**ASSIGNMENT:** What is needed is an exact retyping of each entry, pictures excluded.

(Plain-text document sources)

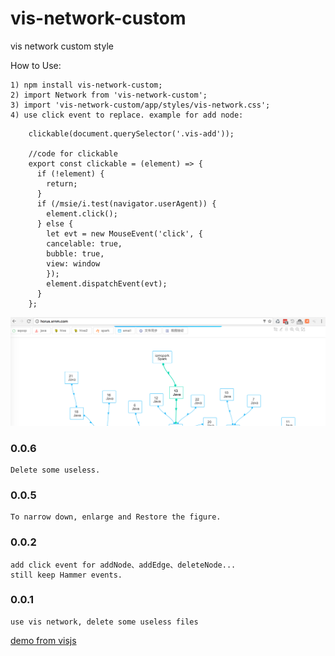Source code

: # vis-network-custom
vis network custom style

How to Use:

    1) npm install vis-network-custom;
    2) import Network from 'vis-network-custom';
    3) import 'vis-network-custom/app/styles/vis-network.css';
    4) use click event to replace. example for add node:
```
    clickable(document.querySelector('.vis-add'));

    //code for clickable
    export const clickable = (element) => {
      if (!element) {
        return;
      }
      if (/msie/i.test(navigator.userAgent)) {
        element.click();
      } else {
        let evt = new MouseEvent('click', {
        cancelable: true,
        bubble: true,
        view: window
        });
        element.dispatchEvent(evt);
      }
    };
```
![vis-network](./capture.png)

### 0.0.6
    Delete some useless.

### 0.0.5
    To narrow down, enlarge and Restore the figure.

### 0.0.2
    add click event for addNode、addEdge、deleteNode...
    still keep Hammer events.

### 0.0.1
    use vis network, delete some useless files
[demo from visjs](http://visjs.org/examples/network/other/manipulation.html)
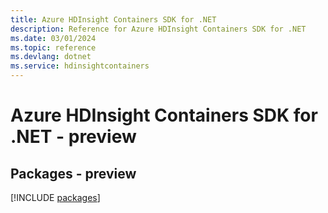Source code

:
 ```yaml
---
title: Azure HDInsight Containers SDK for .NET
description: Reference for Azure HDInsight Containers SDK for .NET
ms.date: 03/01/2024
ms.topic: reference
ms.devlang: dotnet
ms.service: hdinsightcontainers
---
```

# Azure HDInsight Containers SDK for .NET - preview
## Packages - preview
[!INCLUDE [packages](hdinsight-containers-index.md)]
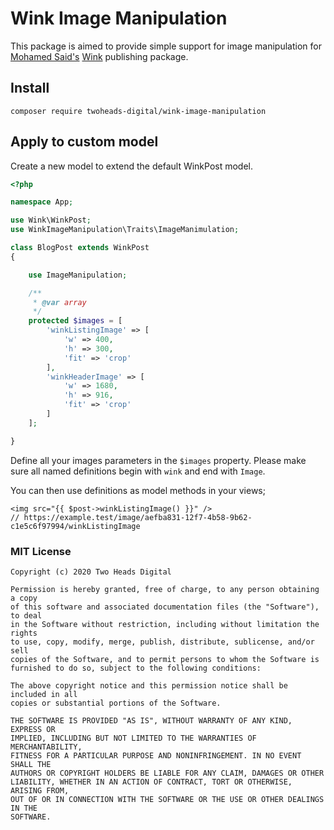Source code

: # Wink Image Manipulation

This package is aimed to provide simple support for image manipulation for [Mohamed Said's](https://twitter.com/themsaid) [Wink](https://github.com/writingink/) publishing package.

## Install
```
composer require twoheads-digital/wink-image-manipulation
```

## Apply to custom model

Create a new model to extend the default WinkPost model.


```php
<?php

namespace App;

use Wink\WinkPost;
use WinkImageManipulation\Traits\ImageManimulation;

class BlogPost extends WinkPost
{

    use ImageManipulation;

    /**
     * @var array
     */
    protected $images = [
        'winkListingImage' => [
            'w' => 400,
            'h' => 300,
            'fit' => 'crop'
        ],
        'winkHeaderImage' => [
            'w' => 1680,
            'h' => 916,
            'fit' => 'crop'
        ]
    ];

}
```

Define all your images parameters in the `$images` property. Please make sure all named definitions begin with `wink` and end with `Image`.

You can then use definitions as model methods in your views;

```blade
<img src="{{ $post->winkListingImage() }}" />
// https://example.test/image/aefba831-12f7-4b58-9b62-c1e5c6f97994/winkListingImage
```


### MIT License
    
    Copyright (c) 2020 Two Heads Digital
    
    Permission is hereby granted, free of charge, to any person obtaining a copy
    of this software and associated documentation files (the "Software"), to deal
    in the Software without restriction, including without limitation the rights
    to use, copy, modify, merge, publish, distribute, sublicense, and/or sell
    copies of the Software, and to permit persons to whom the Software is
    furnished to do so, subject to the following conditions:
    
    The above copyright notice and this permission notice shall be included in all
    copies or substantial portions of the Software.
    
    THE SOFTWARE IS PROVIDED "AS IS", WITHOUT WARRANTY OF ANY KIND, EXPRESS OR
    IMPLIED, INCLUDING BUT NOT LIMITED TO THE WARRANTIES OF MERCHANTABILITY,
    FITNESS FOR A PARTICULAR PURPOSE AND NONINFRINGEMENT. IN NO EVENT SHALL THE
    AUTHORS OR COPYRIGHT HOLDERS BE LIABLE FOR ANY CLAIM, DAMAGES OR OTHER
    LIABILITY, WHETHER IN AN ACTION OF CONTRACT, TORT OR OTHERWISE, ARISING FROM,
    OUT OF OR IN CONNECTION WITH THE SOFTWARE OR THE USE OR OTHER DEALINGS IN THE
    SOFTWARE.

**OUTPUT OF THE TASK:**
Source code

: # vis-network-custom
vis network custom style

How to Use:

    1) npm install vis-network-custom;
    2) import Network from 'vis-network-custom';
    3) import 'vis-network-custom/app/styles/vis-network.css';
    4) use click event to replace. example for add node:
```
    clickable(document.querySelector('.vis-add'));

    //code for clickable
    export const clickable = (element) => {
      if (!element) {
        return;
      }
      if (/msie/i.test(navigator.userAgent)) {
        element.click();
      } else {
        let evt = new MouseEvent('click', {
        cancelable: true,
        bubble: true,
        view: window
        });
        element.dispatchEvent(evt);
      }
    };
```
![vis-network](./capture.png)

### 0.0.6
    Delete some useless.

### 0.0.5
    To narrow down, enlarge and Restore the figure.

### 0.0.2
    add click event for addNode、addEdge、deleteNode...
    still keep Hammer events.

### 0.0.1
    use vis network, delete some useless files
[demo from visjs](http://visjs.org/examples/network/other/manipulation.html)
Source code

:
 ```yaml
---
title: Azure HDInsight Containers SDK for .NET
description: Reference for Azure HDInsight Containers SDK for .NET
ms.date: 03/01/2024
ms.topic: reference
ms.devlang: dotnet
ms.service: hdinsightcontainers
---
```

# Azure HDInsight Containers SDK for .NET - preview
## Packages - preview
[!INCLUDE [packages](hdinsight-containers-index.md)]
Source code

: # Wink Image Manipulation

This package is aimed to provide simple support for image manipulation for [Mohamed Said's](https://twitter.com/themsaid) [Wink](https://github.com/writingink/) publishing package.

## Install
```
composer require twoheads-digital/wink-image-manipulation
```

## Apply to custom model

Create a new model to extend the default WinkPost model.


```php
<?php

namespace App;

use Wink\WinkPost;
use WinkImageManipulation\Traits\ImageManimulation;

class BlogPost extends WinkPost
{

    use ImageManipulation;

    /**
     * @var array
     */
    protected $images = [
        'winkListingImage' => [
            'w' => 400,
            'h' => 300,
            'fit' => 'crop'
        ],
        'winkHeaderImage' => [
            'w' => 1680,
            'h' => 916,
            'fit' => 'crop'
        ]
    ];

}
```

Define all your images parameters in the `$images` property. Please make sure all named definitions begin with `wink` and end with `Image`.

You can then use definitions as model methods in your views;

```blade
<img src="{{ $post->winkListingImage() }}" />
// https://example.test/image/aefba831-12f7-4b58-9b62-c1e5c6f97994/winkListingImage
```


### MIT License
    
    Copyright (c) 2020 Two Heads Digital
    
    Permission is hereby granted, free of charge, to any person obtaining a copy
    of this software and associated documentation files (the "Software"), to deal
    in the Software without restriction, including without limitation the rights
    to use, copy, modify, merge, publish, distribute, sublicense, and/or sell
    copies of the Software, and to permit persons to whom the Software is
    furnished to do so, subject to the following conditions:
    
    The above copyright notice and this permission notice shall be included in all
    copies or substantial portions of the Software.
    
    THE SOFTWARE IS PROVIDED "AS IS", WITHOUT WARRANTY OF ANY KIND, EXPRESS OR
    IMPLIED, INCLUDING BUT NOT LIMITED TO THE WARRANTIES OF MERCHANTABILITY,
    FITNESS FOR A PARTICULAR PURPOSE AND NONINFRINGEMENT. IN NO EVENT SHALL THE
    AUTHORS OR COPYRIGHT HOLDERS BE LIABLE FOR ANY CLAIM, DAMAGES OR OTHER
    LIABILITY, WHETHER IN AN ACTION OF CONTRACT, TORT OR OTHERWISE, ARISING FROM,
    OUT OF OR IN CONNECTION WITH THE SOFTWARE OR THE USE OR OTHER DEALINGS IN THE
    SOFTWARE.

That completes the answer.